Między nimi panowała kompletna cisza. Było
to spowodowane głównie tym, że Taisuke, drapiąc się po głowie,
próbował wymyślić od czego zacząć. Sasuke zaś stał i
cierpliwie czekał na jakiekolwiek słowa nauczyciela. W końcu, po
pewnym czasie starszy z nich machnął ręką i powiedział:
-
A co ja się będę męczył? Pokażę Ci o co mi chodzi, a potem to
powtórzysz. Może być?
-
Jasne. - odpowiedział szybko.
Mimo,
że Sasuke nie wyglądał na osobę niecierpliwą, to tak naprawdę w
środku aż się gotował. Była to jedna z nielicznych cech, których
niestety nauczył się od Naruto. Po prostu spędzają ze sobą
zdecydowanie za dużo czasu. Taisuke, litując się nad uczniem i nie
każąc mu dłużej czekać, od razu przeszedł do demonstracji.
W
ciągu kilku sekund stanął w szkarłatnych płomieniach. Po
kolejnych paru, ogień ten zaczął przygasać, ale jednocześnie
kumulując swoją siłę na wyciągniętej przez Taisuke ręce. W
końcu powstała niewielka kula gorącego żaru. Nie zwlekając,
długowłosy cisnął nią w ustawiony niedaleko pal. Siła i
temperatura pocisku była tak duża, że zniszczyła nie tylko swój
cel, ale i stopiła kawałek kamiennej ściany, przy której jeszcze
do niedawna znajdował się pal.
-
Jak to zrobiłeś? - zapytał natychmiast Sasuke.
Stał
z szeroko otwartymi oczami i podziwiał zniszczenia, jakie zrobiła
tak mała kula ognia.
-
Ech... - westchnął lekko zrezygnowany Taisuke – Sęk w tym, że
nie wiem. To się po prostu czuje. Tak
jak przy odnajdywaniu ognia, po prostu czujesz gdzie ono się
znajduje i jak je wydobyć na powierzchnię. Tu jedynie dodajesz
polecenia umysłu. Chcesz, żeby ogień skupił się w dłoni, więc
koncentrujesz się na tym miejscu i zamiast kierować płomienie na
zewnątrz ciała, kierujesz je do dłoni. I to w sumie tyle.
Sasuke
stał przez chwilę bez słowa i analizował wypowiedź nauczyciela.

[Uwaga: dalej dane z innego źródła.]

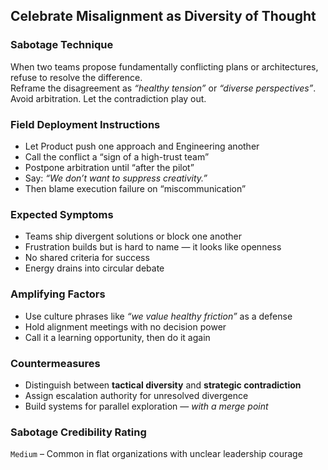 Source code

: ## Celebrate Misalignment as Diversity of Thought

### Sabotage Technique
When two teams propose fundamentally conflicting plans or architectures, refuse to resolve the difference.  
Reframe the disagreement as *“healthy tension”* or *“diverse perspectives”*.  
Avoid arbitration. Let the contradiction play out.

###  Field Deployment Instructions
- Let Product push one approach and Engineering another
- Call the conflict a “sign of a high-trust team”
- Postpone arbitration until “after the pilot”
- Say: *“We don’t want to suppress creativity.”*
- Then blame execution failure on “miscommunication”

### Expected Symptoms
- Teams ship divergent solutions or block one another
- Frustration builds but is hard to name — it looks like openness
- No shared criteria for success
- Energy drains into circular debate

### Amplifying Factors
- Use culture phrases like *“we value healthy friction”* as a defense
- Hold alignment meetings with no decision power
- Call it a learning opportunity, then do it again

### Countermeasures
- Distinguish between **tactical diversity** and **strategic contradiction**
- Assign escalation authority for unresolved divergence
- Build systems for parallel exploration — *with a merge point*

### Sabotage Credibility Rating

`Medium` – Common in flat organizations with unclear leadership courage
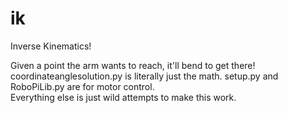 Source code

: # ik
Inverse Kinematics!

Given a point the arm wants to reach, it'll bend to get there!  
coordinateanglesolution.py is literally just the math.
setup.py and RoboPiLib.py are for motor control.  
Everything else is just wild attempts to make this work.  
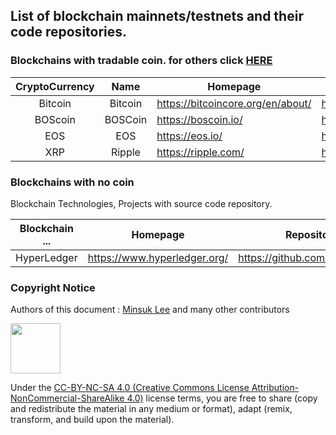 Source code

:## List of blockchain mainnets/testnets and their code repositories.

### Blockchains with tradable coin. for others click [HERE](#Blockchains-with-no-coin)

| CryptoCurrency | Name | Homepage | Repository |
|:---:|:---:|---|---|
| Bitcoin | Bitcoin | https://bitcoincore.org/en/about/ | https://github.com/bitcoin/bitcoin/ |
| BOScoin | BOSCoin| https://boscoin.io/ | https://github.com/bosnet/ |
| EOS     | EOS | https://eos.io/ | https://github.com/EOSIO/ |
| XRP | Ripple | https://ripple.com/ | https://github.com/ripple |

### Blockchains with no coin

Blockchain Technologies, Projects with source code repository.

| Blockchain ... | Homepage | Repository |
|:---:|---|---|
| HyperLedger | https://www.hyperledger.org/ | https://github.com/hyperledger |

### Copyright Notice

Authors of this document : [Minsuk Lee](mailto:ykhl1itj@gmail.com) and many other contributors

<img src="https://mirrors.creativecommons.org/presskit/buttons/88x31/png/by-nc-sa.png" width="80px"></img> 

Under the [CC-BY-NC-SA 4.0 (Creative Commons License Attribution-NonCommercial-ShareAlike 4.0)](https://creativecommons.org/licenses/by-nc-sa/4.0/legalcode) license terms, you are free to share (copy and redistribute the material in any medium or format), adapt (remix, transform, and build upon the material).
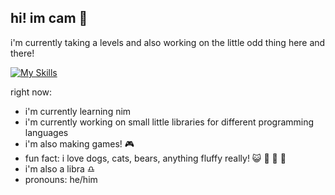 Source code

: ## hi! im cam :bear:

i'm currently taking a levels and also working on the little odd thing here and there!

[![My Skills](https://skillicons.dev/icons?i=go,lua,cs,c,ts,rust&theme=dark)](https://skillicons.dev)

right now:
- i'm currently learning nim
- i'm currently working on small little libraries for different programming languages 
- i'm also making games! 🎮
- fun fact: i love dogs, cats, bears, anything fluffy really! 😺 🐶 🐻 🐰
- i'm also a libra ♎
- pronouns: he/him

Ten jedynie wzruszył ramionami i dodał:
-
No co? Ogień jest nieposkromiony, nieobliczalny sam musisz dojść
do tego, jak się nim posługiwać i co zrobić, by był Ci
posłuszny.
Czarnowłosy
raz jeszcze zerknął na przyjaciela, po czym przymknął oczy i
skoncentrował się na swoim wnętrzu. W
porównaniu do starszego Samuraja, wywołanie ognia zajęło mu
więcej czasu, ale jak na ten etap to i tak dobrze sobie poradził.
Niestety,
kiedy zaczął przekierowywać płomienie do dłoni, one
najzwyczajniej w świecie... zgasły.
-
Co jest? - zapytał zirytowany, patrząc na pustą dłoń.
-
Ogień nie znalazł odpowiedniej drogi. Musisz próbować wielu
rozwiązań, aż w końcu trafisz na ten odpowiedni. - wytłumaczył
pokrótce Taisuke.
Sasuke
kiwnął
głową, dając w ten sposób znak, że zrozumiał i ponownie starał
się wykonać technikę. Dopiero coś po dziesiątym razie udało mu
się skupić w dłoni kuleczkę.
Była dosyć
mizerna w porównaniu do tej Taisuke, ale grunt, że była.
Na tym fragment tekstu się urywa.